Stored data
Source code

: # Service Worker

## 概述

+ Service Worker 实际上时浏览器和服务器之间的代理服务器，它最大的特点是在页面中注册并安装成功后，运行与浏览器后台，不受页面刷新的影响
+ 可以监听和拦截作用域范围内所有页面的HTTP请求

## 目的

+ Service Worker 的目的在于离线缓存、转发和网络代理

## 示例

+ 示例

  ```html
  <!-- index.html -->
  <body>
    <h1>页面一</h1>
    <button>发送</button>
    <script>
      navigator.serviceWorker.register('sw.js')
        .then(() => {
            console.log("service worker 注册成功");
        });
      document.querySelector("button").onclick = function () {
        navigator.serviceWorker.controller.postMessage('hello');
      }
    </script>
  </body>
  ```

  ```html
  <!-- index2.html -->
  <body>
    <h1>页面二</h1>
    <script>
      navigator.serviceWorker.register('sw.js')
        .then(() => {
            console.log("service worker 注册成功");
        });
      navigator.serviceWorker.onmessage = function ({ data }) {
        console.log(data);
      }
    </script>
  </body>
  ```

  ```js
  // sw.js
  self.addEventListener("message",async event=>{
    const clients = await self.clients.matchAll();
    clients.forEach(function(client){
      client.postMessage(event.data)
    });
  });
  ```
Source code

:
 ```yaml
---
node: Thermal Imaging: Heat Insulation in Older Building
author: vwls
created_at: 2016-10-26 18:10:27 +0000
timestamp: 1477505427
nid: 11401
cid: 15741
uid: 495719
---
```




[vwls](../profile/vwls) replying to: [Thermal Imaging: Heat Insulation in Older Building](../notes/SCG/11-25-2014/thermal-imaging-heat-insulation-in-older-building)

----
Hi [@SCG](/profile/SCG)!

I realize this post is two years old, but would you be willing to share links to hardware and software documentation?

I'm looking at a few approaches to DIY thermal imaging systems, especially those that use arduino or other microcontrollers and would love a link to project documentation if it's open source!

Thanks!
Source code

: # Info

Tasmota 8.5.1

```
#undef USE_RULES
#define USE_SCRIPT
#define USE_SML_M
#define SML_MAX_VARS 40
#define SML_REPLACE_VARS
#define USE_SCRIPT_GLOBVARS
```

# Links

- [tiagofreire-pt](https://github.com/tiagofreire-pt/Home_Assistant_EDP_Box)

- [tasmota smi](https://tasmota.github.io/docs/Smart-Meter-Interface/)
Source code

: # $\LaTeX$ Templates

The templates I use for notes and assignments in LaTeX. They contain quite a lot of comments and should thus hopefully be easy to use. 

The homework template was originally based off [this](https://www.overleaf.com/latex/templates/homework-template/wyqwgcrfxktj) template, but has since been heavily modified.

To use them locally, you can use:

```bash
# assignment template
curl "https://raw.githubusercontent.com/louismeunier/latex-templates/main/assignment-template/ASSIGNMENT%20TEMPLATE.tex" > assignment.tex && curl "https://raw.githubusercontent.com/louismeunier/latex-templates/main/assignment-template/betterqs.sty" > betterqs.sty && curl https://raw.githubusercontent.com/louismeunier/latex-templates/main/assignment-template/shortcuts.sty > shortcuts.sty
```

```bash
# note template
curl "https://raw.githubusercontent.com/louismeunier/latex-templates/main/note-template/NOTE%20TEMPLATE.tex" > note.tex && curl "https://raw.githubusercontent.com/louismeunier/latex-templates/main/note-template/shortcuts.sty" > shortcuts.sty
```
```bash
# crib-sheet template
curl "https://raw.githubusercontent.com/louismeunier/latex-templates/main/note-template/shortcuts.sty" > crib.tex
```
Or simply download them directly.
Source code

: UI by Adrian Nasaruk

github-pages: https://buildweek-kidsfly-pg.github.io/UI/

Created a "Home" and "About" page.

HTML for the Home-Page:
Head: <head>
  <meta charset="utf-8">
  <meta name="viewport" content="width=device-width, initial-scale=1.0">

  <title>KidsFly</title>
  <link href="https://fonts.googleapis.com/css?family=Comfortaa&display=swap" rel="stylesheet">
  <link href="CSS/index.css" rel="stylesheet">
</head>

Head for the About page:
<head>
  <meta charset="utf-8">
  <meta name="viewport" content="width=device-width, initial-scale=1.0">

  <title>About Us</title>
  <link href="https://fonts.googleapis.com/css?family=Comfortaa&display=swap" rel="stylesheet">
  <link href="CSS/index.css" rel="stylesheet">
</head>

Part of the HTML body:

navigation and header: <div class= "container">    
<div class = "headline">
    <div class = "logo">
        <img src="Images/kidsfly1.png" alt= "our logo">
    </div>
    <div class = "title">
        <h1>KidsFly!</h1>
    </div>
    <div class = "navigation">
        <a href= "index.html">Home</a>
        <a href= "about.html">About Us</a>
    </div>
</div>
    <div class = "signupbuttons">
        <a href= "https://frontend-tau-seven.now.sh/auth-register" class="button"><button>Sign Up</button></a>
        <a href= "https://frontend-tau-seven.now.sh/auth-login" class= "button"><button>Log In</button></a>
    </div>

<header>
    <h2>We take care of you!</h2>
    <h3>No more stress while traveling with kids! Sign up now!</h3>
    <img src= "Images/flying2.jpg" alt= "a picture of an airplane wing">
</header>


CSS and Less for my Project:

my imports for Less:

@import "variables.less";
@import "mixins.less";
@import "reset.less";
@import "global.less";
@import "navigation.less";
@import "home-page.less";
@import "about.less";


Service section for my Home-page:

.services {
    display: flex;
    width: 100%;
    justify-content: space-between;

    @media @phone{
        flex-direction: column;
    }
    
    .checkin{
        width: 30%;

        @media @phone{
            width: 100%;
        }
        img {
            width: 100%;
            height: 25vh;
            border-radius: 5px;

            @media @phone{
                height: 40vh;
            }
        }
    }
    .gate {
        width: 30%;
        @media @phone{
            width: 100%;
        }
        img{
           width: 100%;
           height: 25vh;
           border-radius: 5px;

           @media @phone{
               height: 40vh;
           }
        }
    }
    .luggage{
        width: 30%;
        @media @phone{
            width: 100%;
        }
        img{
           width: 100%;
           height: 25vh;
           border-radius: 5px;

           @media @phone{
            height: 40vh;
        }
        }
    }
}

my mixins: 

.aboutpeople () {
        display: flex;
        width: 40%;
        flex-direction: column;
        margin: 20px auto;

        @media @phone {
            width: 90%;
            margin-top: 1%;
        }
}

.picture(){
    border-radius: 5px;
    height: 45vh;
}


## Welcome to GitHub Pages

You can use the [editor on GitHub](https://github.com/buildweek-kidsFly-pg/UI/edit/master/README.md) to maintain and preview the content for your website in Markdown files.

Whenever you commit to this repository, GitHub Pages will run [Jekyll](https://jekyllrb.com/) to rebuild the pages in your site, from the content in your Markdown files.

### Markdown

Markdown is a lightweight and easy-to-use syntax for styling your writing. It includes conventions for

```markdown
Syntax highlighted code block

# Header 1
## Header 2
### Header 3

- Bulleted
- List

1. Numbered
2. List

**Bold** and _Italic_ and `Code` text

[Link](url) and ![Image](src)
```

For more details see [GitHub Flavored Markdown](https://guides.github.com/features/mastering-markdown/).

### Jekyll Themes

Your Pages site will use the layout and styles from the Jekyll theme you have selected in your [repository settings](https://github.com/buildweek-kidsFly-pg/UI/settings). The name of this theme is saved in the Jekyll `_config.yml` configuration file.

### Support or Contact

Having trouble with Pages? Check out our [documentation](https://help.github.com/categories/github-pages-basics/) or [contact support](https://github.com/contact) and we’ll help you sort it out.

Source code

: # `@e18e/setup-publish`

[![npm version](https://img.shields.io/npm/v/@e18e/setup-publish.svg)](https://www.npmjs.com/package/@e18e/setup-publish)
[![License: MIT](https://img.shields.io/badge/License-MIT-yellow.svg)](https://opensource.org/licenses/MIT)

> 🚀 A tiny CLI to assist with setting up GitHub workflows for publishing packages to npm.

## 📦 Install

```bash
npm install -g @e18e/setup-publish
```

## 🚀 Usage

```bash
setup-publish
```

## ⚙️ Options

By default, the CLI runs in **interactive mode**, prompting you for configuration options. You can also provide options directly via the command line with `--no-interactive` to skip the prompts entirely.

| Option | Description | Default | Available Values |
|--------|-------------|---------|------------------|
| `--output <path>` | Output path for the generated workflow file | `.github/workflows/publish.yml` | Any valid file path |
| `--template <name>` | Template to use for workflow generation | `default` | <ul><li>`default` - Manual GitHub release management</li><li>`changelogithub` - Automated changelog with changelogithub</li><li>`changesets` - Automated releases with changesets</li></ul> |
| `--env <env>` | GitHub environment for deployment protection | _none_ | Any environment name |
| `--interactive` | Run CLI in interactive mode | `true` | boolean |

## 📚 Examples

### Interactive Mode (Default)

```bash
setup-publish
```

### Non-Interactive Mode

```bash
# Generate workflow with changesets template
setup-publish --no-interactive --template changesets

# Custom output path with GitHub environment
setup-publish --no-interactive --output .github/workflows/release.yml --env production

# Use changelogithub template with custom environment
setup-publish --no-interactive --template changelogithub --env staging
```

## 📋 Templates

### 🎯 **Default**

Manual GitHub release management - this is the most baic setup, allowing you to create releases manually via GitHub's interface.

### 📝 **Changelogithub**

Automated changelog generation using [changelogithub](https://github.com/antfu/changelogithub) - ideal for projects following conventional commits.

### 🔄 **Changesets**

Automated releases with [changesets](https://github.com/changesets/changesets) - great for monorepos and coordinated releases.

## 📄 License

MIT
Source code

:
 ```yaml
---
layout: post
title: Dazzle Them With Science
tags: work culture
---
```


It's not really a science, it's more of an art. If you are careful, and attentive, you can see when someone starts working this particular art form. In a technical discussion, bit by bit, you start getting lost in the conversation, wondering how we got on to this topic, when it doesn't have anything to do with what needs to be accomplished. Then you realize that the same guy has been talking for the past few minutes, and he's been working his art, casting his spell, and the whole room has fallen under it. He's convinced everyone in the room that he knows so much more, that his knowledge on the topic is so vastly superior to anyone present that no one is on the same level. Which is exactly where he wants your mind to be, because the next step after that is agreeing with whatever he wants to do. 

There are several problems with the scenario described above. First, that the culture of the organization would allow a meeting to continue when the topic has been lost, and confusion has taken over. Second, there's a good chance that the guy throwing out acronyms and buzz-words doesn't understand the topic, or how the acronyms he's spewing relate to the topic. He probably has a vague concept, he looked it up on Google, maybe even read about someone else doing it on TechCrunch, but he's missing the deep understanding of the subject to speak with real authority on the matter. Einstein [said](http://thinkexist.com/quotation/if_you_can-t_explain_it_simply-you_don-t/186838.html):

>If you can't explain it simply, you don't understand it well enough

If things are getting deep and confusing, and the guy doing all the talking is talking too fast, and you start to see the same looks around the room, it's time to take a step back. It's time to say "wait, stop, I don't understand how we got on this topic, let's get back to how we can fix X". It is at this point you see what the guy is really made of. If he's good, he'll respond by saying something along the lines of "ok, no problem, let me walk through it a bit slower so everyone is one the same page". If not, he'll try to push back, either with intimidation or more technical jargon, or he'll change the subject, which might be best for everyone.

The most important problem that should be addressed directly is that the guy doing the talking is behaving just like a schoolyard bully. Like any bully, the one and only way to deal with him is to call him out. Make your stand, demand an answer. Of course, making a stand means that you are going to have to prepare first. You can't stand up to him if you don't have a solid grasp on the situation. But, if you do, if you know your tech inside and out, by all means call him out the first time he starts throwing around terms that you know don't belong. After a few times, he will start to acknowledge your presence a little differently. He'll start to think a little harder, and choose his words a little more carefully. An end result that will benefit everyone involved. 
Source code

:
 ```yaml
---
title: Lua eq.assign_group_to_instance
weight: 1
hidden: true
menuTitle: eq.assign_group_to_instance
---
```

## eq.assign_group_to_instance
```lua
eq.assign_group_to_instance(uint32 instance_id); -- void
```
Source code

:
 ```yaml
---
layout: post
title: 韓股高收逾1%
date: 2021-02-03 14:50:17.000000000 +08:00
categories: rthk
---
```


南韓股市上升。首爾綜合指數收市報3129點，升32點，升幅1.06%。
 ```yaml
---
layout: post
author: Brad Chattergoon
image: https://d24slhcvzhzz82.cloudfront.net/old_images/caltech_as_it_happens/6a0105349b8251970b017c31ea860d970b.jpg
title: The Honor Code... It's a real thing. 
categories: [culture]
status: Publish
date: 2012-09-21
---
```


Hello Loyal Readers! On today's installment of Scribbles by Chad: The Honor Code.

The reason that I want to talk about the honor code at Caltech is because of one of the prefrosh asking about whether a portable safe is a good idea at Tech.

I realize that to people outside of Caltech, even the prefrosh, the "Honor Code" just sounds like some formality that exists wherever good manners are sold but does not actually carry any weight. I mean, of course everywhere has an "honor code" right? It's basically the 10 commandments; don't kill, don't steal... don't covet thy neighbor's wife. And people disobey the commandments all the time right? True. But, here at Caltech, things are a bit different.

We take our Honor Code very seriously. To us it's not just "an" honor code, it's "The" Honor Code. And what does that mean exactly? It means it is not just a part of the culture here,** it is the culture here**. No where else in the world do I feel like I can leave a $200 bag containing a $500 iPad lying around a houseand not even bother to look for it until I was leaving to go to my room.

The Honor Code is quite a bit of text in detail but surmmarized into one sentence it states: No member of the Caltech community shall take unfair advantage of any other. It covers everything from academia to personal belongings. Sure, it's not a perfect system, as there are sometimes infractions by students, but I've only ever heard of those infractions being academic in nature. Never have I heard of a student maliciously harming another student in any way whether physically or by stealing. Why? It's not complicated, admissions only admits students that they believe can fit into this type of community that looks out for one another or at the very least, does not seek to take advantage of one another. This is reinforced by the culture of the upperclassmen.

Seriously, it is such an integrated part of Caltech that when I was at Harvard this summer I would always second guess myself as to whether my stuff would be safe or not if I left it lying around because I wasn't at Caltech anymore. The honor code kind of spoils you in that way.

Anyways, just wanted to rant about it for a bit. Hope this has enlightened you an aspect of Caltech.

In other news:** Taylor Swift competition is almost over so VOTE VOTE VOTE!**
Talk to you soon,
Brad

[Aim of the exercise] Take every line from the data above that holds "function" and copy it out.

[Answer section]
      document.querySelector("button").onclick = function () {
      navigator.serviceWorker.onmessage = function ({ data }) {
    clients.forEach(function(client){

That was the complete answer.